Published in final edited form as: Nat Mater. 2013 May 19;12(8):747–753. doi: 10.1038/nmat3645

Figure 2. Efficient and specific crosslinking with cinnamate-based DNA strands, and the application on colloids.

Figure 2

a) A 10% denaturing gel running in 1× TBE buffer at 55 °C. Lane 1 is the strands A and CS without UV exposure. Lane 2 contains the strands B and CS without UV exposure. Lane 3 contains the strands A, B, and CS without UV exposure. Lane 4 contains strands A and CS exposed to 350 nm UV light for 5 minutes. Lane 5 contains strand B and CS exposed to 350 nm UV light for 5 minutes. Lane 6 contains strands A, B, and CS exposed to 350 nm UV light for 5 minutes. Lane 7 contains strands A and CS exposed to 350 nm UV light for 15 minutes. Lane 8 contains strands B and CS exposed to 350 nm UV light for 15 minutes. Lane 9 contains strands A, B, and CS exposed to 350 nm UV light for 15 minutes. Lane 10 contains the 10 bp DNA Ladder.
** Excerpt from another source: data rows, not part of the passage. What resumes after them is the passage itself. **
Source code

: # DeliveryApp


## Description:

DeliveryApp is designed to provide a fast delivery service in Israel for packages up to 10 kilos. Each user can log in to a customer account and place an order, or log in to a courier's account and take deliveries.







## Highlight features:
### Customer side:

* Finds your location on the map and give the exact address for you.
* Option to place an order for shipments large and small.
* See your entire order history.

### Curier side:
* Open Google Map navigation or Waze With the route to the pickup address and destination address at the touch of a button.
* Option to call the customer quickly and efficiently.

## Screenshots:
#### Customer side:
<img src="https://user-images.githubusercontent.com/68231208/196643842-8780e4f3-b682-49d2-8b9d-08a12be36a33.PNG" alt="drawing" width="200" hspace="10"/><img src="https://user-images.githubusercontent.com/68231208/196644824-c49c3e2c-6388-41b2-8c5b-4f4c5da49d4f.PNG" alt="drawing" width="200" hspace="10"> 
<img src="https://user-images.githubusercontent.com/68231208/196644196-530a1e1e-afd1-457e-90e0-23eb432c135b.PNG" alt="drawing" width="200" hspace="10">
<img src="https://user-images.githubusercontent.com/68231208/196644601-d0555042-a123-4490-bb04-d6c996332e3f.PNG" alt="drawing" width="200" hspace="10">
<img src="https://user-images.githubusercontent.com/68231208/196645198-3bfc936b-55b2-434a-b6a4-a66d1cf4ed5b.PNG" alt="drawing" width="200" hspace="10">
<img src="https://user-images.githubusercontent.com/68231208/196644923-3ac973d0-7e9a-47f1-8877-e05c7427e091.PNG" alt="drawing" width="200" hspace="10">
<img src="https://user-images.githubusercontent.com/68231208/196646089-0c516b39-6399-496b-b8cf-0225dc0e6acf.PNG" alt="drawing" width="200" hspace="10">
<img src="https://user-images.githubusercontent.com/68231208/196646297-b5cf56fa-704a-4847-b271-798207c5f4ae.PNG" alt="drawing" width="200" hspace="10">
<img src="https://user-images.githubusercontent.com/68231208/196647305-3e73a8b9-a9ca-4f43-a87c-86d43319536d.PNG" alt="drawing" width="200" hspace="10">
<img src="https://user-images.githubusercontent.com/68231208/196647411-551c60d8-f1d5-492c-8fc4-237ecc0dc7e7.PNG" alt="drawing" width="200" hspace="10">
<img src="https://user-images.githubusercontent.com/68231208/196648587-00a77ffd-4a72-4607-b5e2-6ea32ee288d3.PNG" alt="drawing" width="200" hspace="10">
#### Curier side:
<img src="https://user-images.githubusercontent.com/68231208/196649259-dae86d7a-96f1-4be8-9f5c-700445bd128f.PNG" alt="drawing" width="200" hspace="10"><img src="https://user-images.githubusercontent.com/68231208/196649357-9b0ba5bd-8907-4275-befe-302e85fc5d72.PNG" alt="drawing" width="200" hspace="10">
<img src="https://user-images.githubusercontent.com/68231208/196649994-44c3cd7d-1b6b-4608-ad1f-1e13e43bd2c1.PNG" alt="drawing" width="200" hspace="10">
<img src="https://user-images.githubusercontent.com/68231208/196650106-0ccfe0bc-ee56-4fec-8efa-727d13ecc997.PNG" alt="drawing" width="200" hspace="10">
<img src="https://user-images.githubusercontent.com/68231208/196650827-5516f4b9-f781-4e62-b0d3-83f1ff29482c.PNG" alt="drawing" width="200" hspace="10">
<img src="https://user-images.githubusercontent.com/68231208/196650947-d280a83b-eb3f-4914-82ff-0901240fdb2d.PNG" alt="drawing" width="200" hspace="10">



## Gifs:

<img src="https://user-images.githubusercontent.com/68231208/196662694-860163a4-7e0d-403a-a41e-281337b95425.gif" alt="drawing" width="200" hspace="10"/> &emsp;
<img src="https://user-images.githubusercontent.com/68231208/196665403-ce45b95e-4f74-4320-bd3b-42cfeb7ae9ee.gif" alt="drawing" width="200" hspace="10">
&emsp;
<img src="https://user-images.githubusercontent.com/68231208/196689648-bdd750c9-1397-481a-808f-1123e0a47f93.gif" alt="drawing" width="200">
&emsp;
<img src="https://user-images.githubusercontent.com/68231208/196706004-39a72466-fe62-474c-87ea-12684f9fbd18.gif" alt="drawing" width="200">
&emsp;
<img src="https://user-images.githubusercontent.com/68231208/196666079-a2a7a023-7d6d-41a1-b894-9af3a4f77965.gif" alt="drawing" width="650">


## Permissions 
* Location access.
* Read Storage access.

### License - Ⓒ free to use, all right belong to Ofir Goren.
b) Micrographs of the aggregation of DNA-coated one micron colloidal particles. Particles are aggregated at 30 °C for one hour, exposed to ∼360 nm UV light for 15 seconds, and then heated to 50 °C for 15 minutes. The left column contains complementary A particles and B particles with cinnamate. The right column contains A-P particles with cinnamate in non-complementary A strands.

c) Fraction of non-aggregated particles as a function of UV exposure time for A particles and B particles (red) and the A-P particles (black) with cross-linkers.